Jewish people of Palestine requested from the United Nations that Jerusalem be designated as a de facto international city. They appealed to the diplomatic corps assigned to Jerusalem – but to no avail. They were hence confronted with a choice of either becoming a part of a Zionist State, which diametrically opposed the interests of Jews as a religion, or abandoning the land of which their forefathers were the first Jewish settlers.
The very flag of Israel tells us who owns it. There are many reasons why the Rothschilds and their allies wanted to hijack Palestine and one was to keep the Middle East in a state of disruption and turmoil from which a global war can eventually be triggered to usher in a New World Order of world government dictatorships. Now Israel receives around a third of all US overseas aid.
An average $3 billion a year is handed to the State of Rothschild as a result of decisions made by American administrations that are always, “Republican or Democrat”, influenced by the Rothschilds.

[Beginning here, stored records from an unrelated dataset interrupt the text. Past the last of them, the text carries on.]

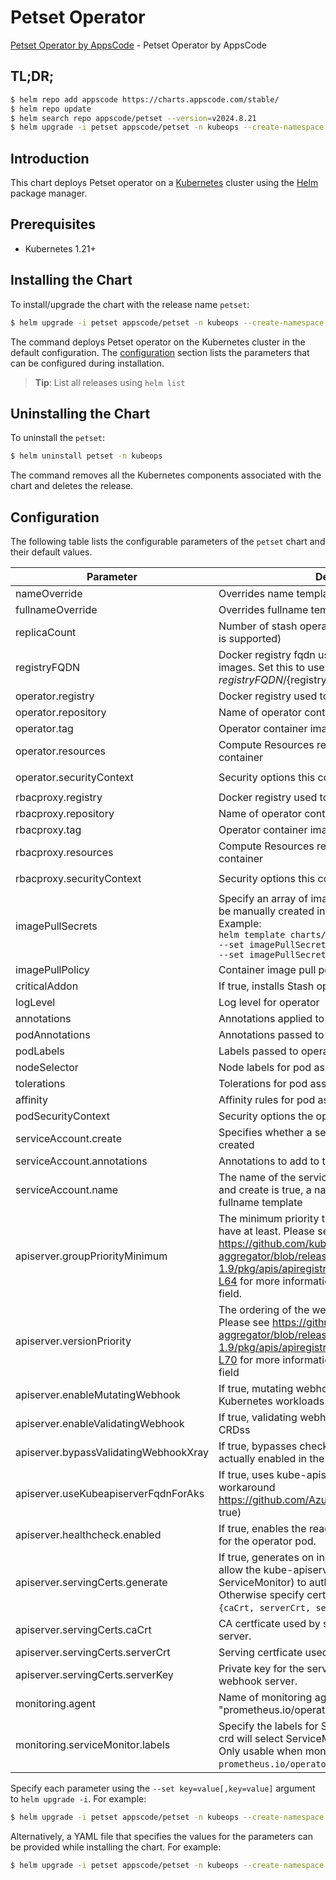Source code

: # Petset Operator

[Petset Operator by AppsCode](https://github.com/kubeops/petset) - Petset Operator by AppsCode

## TL;DR;

```bash
$ helm repo add appscode https://charts.appscode.com/stable/
$ helm repo update
$ helm search repo appscode/petset --version=v2024.8.21
$ helm upgrade -i petset appscode/petset -n kubeops --create-namespace --version=v2024.8.21
```

## Introduction

This chart deploys Petset operator on a [Kubernetes](http://kubernetes.io) cluster using the [Helm](https://helm.sh) package manager.

## Prerequisites

- Kubernetes 1.21+

## Installing the Chart

To install/upgrade the chart with the release name `petset`:

```bash
$ helm upgrade -i petset appscode/petset -n kubeops --create-namespace --version=v2024.8.21
```

The command deploys Petset operator on the Kubernetes cluster in the default configuration. The [configuration](#configuration) section lists the parameters that can be configured during installation.

> **Tip**: List all releases using `helm list`

## Uninstalling the Chart

To uninstall the `petset`:

```bash
$ helm uninstall petset -n kubeops
```

The command removes all the Kubernetes components associated with the chart and deletes the release.

## Configuration

The following table lists the configurable parameters of the `petset` chart and their default values.

|               Parameter               |                                                                                                                    Description                                                                                                                    |                                                                       Default                                                                       |
|---------------------------------------|---------------------------------------------------------------------------------------------------------------------------------------------------------------------------------------------------------------------------------------------------|-----------------------------------------------------------------------------------------------------------------------------------------------------|
| nameOverride                          | Overrides name template                                                                                                                                                                                                                           | <code>""</code>                                                                                                                                     |
| fullnameOverride                      | Overrides fullname template                                                                                                                                                                                                                       | <code>""</code>                                                                                                                                     |
| replicaCount                          | Number of stash operator replicas to create (only 1 is supported)                                                                                                                                                                                 | <code>1</code>                                                                                                                                      |
| registryFQDN                          | Docker registry fqdn used to pull Stash related images. Set this to use docker registry hosted at ${registryFQDN}/${registry}/${image}                                                                                                            | <code>ghcr.io</code>                                                                                                                                |
| operator.registry                     | Docker registry used to pull operator image                                                                                                                                                                                                       | <code>appscode</code>                                                                                                                               |
| operator.repository                   | Name of operator container image                                                                                                                                                                                                                  | <code>petset</code>                                                                                                                                 |
| operator.tag                          | Operator container image tag                                                                                                                                                                                                                      | <code>""</code>                                                                                                                                     |
| operator.resources                    | Compute Resources required by the operator container                                                                                                                                                                                              | <code>{"requests":{"cpu":"100m"}}</code>                                                                                                            |
| operator.securityContext              | Security options this container should run with                                                                                                                                                                                                   | <code>{"allowPrivilegeEscalation":false,"capabilities":{"drop":["ALL"]},"readOnlyRootFilesystem":true,"runAsNonRoot":true,"runAsUser":65534}</code> |
| rbacproxy.registry                    | Docker registry used to pull operator image                                                                                                                                                                                                       | <code>appscode</code>                                                                                                                               |
| rbacproxy.repository                  | Name of operator container image                                                                                                                                                                                                                  | <code>kube-rbac-proxy</code>                                                                                                                        |
| rbacproxy.tag                         | Operator container image tag                                                                                                                                                                                                                      | <code>v0.11.0</code>                                                                                                                                |
| rbacproxy.resources                   | Compute Resources required by the operator container                                                                                                                                                                                              | <code>{"requests":{"cpu":"100m"}}</code>                                                                                                            |
| rbacproxy.securityContext             | Security options this container should run with                                                                                                                                                                                                   | <code>{"allowPrivilegeEscalation":false,"capabilities":{"drop":["ALL"]},"readOnlyRootFilesystem":true,"runAsNonRoot":true,"runAsUser":65534}</code> |
| imagePullSecrets                      | Specify an array of imagePullSecrets. Secrets must be manually created in the namespace. <br> Example: <br> `helm template charts/stash \` <br> `--set imagePullSecrets[0].name=sec0 \` <br> `--set imagePullSecrets[1].name=sec1`                | <code>[]</code>                                                                                                                                     |
| imagePullPolicy                       | Container image pull policy                                                                                                                                                                                                                       | <code>IfNotPresent</code>                                                                                                                           |
| criticalAddon                         | If true, installs Stash operator as critical addon                                                                                                                                                                                                | <code>false</code>                                                                                                                                  |
| logLevel                              | Log level for operator                                                                                                                                                                                                                            | <code>3</code>                                                                                                                                      |
| annotations                           | Annotations applied to operator deployment                                                                                                                                                                                                        | <code>{}</code>                                                                                                                                     |
| podAnnotations                        | Annotations passed to operator pod(s).                                                                                                                                                                                                            | <code>{}</code>                                                                                                                                     |
| podLabels                             | Labels passed to operator pod(s)                                                                                                                                                                                                                  | <code>{}</code>                                                                                                                                     |
| nodeSelector                          | Node labels for pod assignment                                                                                                                                                                                                                    | <code>{"kubernetes.io/os":"linux"}</code>                                                                                                           |
| tolerations                           | Tolerations for pod assignment                                                                                                                                                                                                                    | <code>[]</code>                                                                                                                                     |
| affinity                              | Affinity rules for pod assignment                                                                                                                                                                                                                 | <code>{}</code>                                                                                                                                     |
| podSecurityContext                    | Security options the operator pod should run with.                                                                                                                                                                                                | <code>{"fsGroup":65535}</code>                                                                                                                      |
| serviceAccount.create                 | Specifies whether a service account should be created                                                                                                                                                                                             | <code>true</code>                                                                                                                                   |
| serviceAccount.annotations            | Annotations to add to the service account                                                                                                                                                                                                         | <code>{}</code>                                                                                                                                     |
| serviceAccount.name                   | The name of the service account to use. If not set and create is true, a name is generated using the fullname template                                                                                                                            | <code></code>                                                                                                                                       |
| apiserver.groupPriorityMinimum        | The minimum priority the webhook api group should have at least. Please see https://github.com/kubernetes/kube-aggregator/blob/release-1.9/pkg/apis/apiregistration/v1beta1/types.go#L58-L64 for more information on proper values of this field. | <code>10000</code>                                                                                                                                  |
| apiserver.versionPriority             | The ordering of the webhook api inside of the group. Please see https://github.com/kubernetes/kube-aggregator/blob/release-1.9/pkg/apis/apiregistration/v1beta1/types.go#L66-L70 for more information on proper values of this field              | <code>15</code>                                                                                                                                     |
| apiserver.enableMutatingWebhook       | If true, mutating webhook is configured for Kubernetes workloads                                                                                                                                                                                  | <code>true</code>                                                                                                                                   |
| apiserver.enableValidatingWebhook     | If true, validating webhook is configured for Stash CRDss                                                                                                                                                                                         | <code>true</code>                                                                                                                                   |
| apiserver.bypassValidatingWebhookXray | If true, bypasses checks that validating webhook is actually enabled in the Kubernetes cluster.                                                                                                                                                   | <code>false</code>                                                                                                                                  |
| apiserver.useKubeapiserverFqdnForAks  | If true, uses kube-apiserver FQDN for AKS cluster to workaround https://github.com/Azure/AKS/issues/522 (default true)                                                                                                                            | <code>true</code>                                                                                                                                   |
| apiserver.healthcheck.enabled         | If true, enables the readiness and liveliness probes for the operator pod.                                                                                                                                                                        | <code>false</code>                                                                                                                                  |
| apiserver.servingCerts.generate       | If true, generates on install/upgrade the certs that allow the kube-apiserver (and potentially ServiceMonitor) to authenticate operators pods. Otherwise specify certs in `apiserver.servingCerts.{caCrt, serverCrt, serverKey}`.                 | <code>true</code>                                                                                                                                   |
| apiserver.servingCerts.caCrt          | CA certficate used by serving certificate of webhook server.                                                                                                                                                                                      | <code>""</code>                                                                                                                                     |
| apiserver.servingCerts.serverCrt      | Serving certficate used by webhook server.                                                                                                                                                                                                        | <code>""</code>                                                                                                                                     |
| apiserver.servingCerts.serverKey      | Private key for the serving certificate used by webhook server.                                                                                                                                                                                   | <code>""</code>                                                                                                                                     |
| monitoring.agent                      | Name of monitoring agent (either "prometheus.io/operator" or "prometheus.io/builtin")                                                                                                                                                             | <code>"none"</code>                                                                                                                                 |
| monitoring.serviceMonitor.labels      | Specify the labels for ServiceMonitor. Prometheus crd will select ServiceMonitor using these labels. Only usable when monitoring agent is `prometheus.io/operator`.                                                                               | <code>{}</code>                                                                                                                                     |


Specify each parameter using the `--set key=value[,key=value]` argument to `helm upgrade -i`. For example:

```bash
$ helm upgrade -i petset appscode/petset -n kubeops --create-namespace --version=v2024.8.21 --set replicaCount=1
```

Alternatively, a YAML file that specifies the values for the parameters can be provided while
installing the chart. For example:

```bash
$ helm upgrade -i petset appscode/petset -n kubeops --create-namespace --version=v2024.8.21 --values values.yaml
```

This explains why the United States never talks about the arsenal of nuclear weapons stockpiled by one of the world’s most trigger-happy states. Israel refuses to discuss them and the American policy, recently reconfirmed by Obama, is never to ask or bring up the subject. The last two US administrations are testament to the extent of Zionist control of America and thus its foreign policy, not least with regard to Iraq, the former land of Sumer and Babylon, which according to some just happens to be part of the ‘Greater Israel’ that the Zionists seek to secure.
Netanyahu’s Indoctrinated Geopolitics
Netanyahu and the neocons currently view Iran as a greater threat in the Middle East than ISIS, and while they advocate US military intervention, they emphasize that such intervention should not empower Iran, notes the American thinker Stephen Sniegoski.
Bernard Lewis, an thinker and author, echoed Yinon’s analysis of the fragility of Middle Eastern countries with an article in the September 1992 issue of Foreign Affairs titled “Rethinking the Middle East”. Therein, he wrote about a development he referred to as “Lebanonization”, stating that a “possibility, which could even be precipitated by [Islamic] fundamentalism, is what has of late been fashionable to call ‘Lebanonization.’ Most of the states of the Middle East—Egypt is an obvious exception—are of recent and artificial construction and are vulnerable to such a process.”
The Bottom Line of B. Lewis’ Doctrine
The theory behind this argument has been that if the central power is sufficiently weakened, there is no real civil society to hold the polity together, no real sense of common identity or overriding allegiance to the nation state. The state then disintegrates—as happened in Lebanon—into a chaos of squabbling, feuding, fighting sects, tribes, regions, and parties.”
Since Bernard Lewis— credited with coining the phrase “clash of civilizations”—has been a major advocate of a belligerent stance for the West against Islamic states, it would appear that he realized that such fragmentation would be the result of his belligerent policy.
Lewis was a major proponent of US invasion of Iraq and was an advisor to Dick Cheney, who has maintained close connections with the neocon nexus for years. Viewed in this context, the war on Syria and Iraq is part of the process of “Israeli territorial expansion”. Israeli intelligence working hand in glove with the US, Turkey, Saudi Arabia and NATO is directly supportive of an expedition directed against the so-called Islamic State (ISIS), which ultimately seeks to destroy both Syria and Iraq as nation states.